Part Number: TMS320F28335

Hello All,

I am using  F28335 for firing pulses of an inverter. The inverter switching frequency is 100khz. I have some control computation that takes around 60-70 us and the ewpm interrupt comes at every 10 us. I asked something regarding that in an earlier post. Two solutions were given. I have some questions regarding them.

1)I was told to do handshaking between these two parts of code.i was told to set a flag when the computation completes, and then wrap my ePWM ISR in an "if" statement that checks if your flag is set, otherwise it just returns to your application code.

But i found  that once the pwm interrupt is enabled, the interrupt is executed even it is within an if statement and the condition given is not true. 

2) Also i was told to use two separate timers. One for CPU (60us) and one for epwm (10us). The cpu timer has higher priority than the epwm timer. So, how to sync the clocks of both the timers together ? Also what  when the 6th epwm interrupt arrives with the 1st CPU interrupt,will the control code get executed?
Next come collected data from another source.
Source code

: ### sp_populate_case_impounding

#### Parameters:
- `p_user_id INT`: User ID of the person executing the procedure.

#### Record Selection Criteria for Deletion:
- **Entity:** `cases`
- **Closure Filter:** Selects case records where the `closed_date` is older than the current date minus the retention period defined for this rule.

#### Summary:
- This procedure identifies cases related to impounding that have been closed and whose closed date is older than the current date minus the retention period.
3) Also if I write my control code in an infinite ''for'' loop, then set set EPwm1Regs.CMPA.half.CMPA=duty ( duty is calculated from the control code) without using the epwm interrupt, will that work?

Regards



  • Hi,

    First of all, if a thread you create gets responses, it is best to continue the conversation in the same thread.  This is generally what we prefer.

    ===

    While it is possible to make things work without having synchronization between your PWM generator and your controller update, it isn't too difficult to make them synchronized in your situation - and therefore I'd recommend it.  Options 1-3 don't necessarily force this synchronization.  Options I'd consider:
    A) Instead of using a PWM and a CPUTimer, you could use two ePWMs.  The faster one would then be in charge of generating your PWM and the slower one can do your control loop & do your PWM update.  It is easy to synchronize two ePWMs together.  Also remember that you can use shadow loads to CMPA/CMPB registers.
    B) Use one PWM interrupt like you normally do.  You'd then split the control loop into 6-7 logical blocks and only run a portion of the control loop every PWM cycle.  After 6-7 interrupts, you'd write to the PWM registers.